Task goal -
After finding the line with "Some other ways to translate this verb" in the data below, set down exactly each line through the one with "those/people who love him", inclusive, and stop there.

Stored data
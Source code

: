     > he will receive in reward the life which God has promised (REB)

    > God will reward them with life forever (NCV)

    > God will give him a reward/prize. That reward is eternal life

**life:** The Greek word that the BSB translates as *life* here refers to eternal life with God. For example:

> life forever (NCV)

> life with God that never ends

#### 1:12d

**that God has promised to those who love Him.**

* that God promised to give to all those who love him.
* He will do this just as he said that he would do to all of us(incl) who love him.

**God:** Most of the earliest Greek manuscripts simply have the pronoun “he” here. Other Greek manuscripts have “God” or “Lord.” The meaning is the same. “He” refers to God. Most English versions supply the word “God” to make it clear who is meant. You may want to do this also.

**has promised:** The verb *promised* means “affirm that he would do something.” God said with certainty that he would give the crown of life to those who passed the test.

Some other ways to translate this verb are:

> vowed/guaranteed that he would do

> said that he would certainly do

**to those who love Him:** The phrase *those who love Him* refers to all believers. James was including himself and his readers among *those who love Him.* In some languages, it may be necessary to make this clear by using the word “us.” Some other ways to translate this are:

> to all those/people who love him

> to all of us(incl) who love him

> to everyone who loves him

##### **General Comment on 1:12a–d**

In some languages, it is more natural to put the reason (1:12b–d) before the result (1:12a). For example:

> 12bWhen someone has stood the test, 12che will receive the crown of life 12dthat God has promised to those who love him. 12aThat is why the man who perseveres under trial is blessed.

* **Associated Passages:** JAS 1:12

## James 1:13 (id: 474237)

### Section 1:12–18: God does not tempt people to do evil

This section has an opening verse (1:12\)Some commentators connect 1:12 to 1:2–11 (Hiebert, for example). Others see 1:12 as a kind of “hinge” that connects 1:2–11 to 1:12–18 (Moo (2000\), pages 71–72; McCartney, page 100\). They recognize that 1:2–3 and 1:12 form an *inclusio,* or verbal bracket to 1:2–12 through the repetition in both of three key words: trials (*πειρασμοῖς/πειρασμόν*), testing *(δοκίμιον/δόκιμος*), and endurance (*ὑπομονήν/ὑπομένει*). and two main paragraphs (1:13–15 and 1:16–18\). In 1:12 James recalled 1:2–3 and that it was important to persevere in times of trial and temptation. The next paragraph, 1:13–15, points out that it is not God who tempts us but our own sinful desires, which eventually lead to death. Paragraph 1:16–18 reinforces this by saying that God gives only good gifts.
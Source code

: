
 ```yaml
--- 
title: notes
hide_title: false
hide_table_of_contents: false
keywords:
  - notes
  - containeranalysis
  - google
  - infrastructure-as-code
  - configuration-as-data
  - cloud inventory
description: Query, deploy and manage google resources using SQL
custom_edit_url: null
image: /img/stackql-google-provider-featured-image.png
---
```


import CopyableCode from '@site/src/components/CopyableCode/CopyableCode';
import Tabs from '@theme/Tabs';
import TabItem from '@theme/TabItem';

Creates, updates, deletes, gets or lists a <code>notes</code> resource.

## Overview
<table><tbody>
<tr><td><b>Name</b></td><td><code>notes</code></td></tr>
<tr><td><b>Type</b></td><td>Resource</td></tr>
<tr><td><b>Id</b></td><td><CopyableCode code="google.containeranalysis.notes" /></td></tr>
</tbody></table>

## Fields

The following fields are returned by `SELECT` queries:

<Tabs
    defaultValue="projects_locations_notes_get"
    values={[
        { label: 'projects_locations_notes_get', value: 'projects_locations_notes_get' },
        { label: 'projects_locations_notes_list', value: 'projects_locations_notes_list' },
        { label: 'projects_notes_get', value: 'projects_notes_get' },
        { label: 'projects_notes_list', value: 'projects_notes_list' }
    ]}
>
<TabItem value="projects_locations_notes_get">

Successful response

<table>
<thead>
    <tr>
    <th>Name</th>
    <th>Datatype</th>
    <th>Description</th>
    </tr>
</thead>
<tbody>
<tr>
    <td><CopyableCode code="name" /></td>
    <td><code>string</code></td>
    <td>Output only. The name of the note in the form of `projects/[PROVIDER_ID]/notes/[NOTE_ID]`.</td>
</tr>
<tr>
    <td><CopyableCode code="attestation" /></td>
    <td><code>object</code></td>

Answer to the exercise -
Some other ways to translate this verb are:

> vowed/guaranteed that he would do

> said that he would certainly do

**to those who love Him:** The phrase *those who love Him* refers to all believers. James was including himself and his readers among *those who love Him.* In some languages, it may be necessary to make this clear by using the word “us.” Some other ways to translate this are:

> to all those/people who love him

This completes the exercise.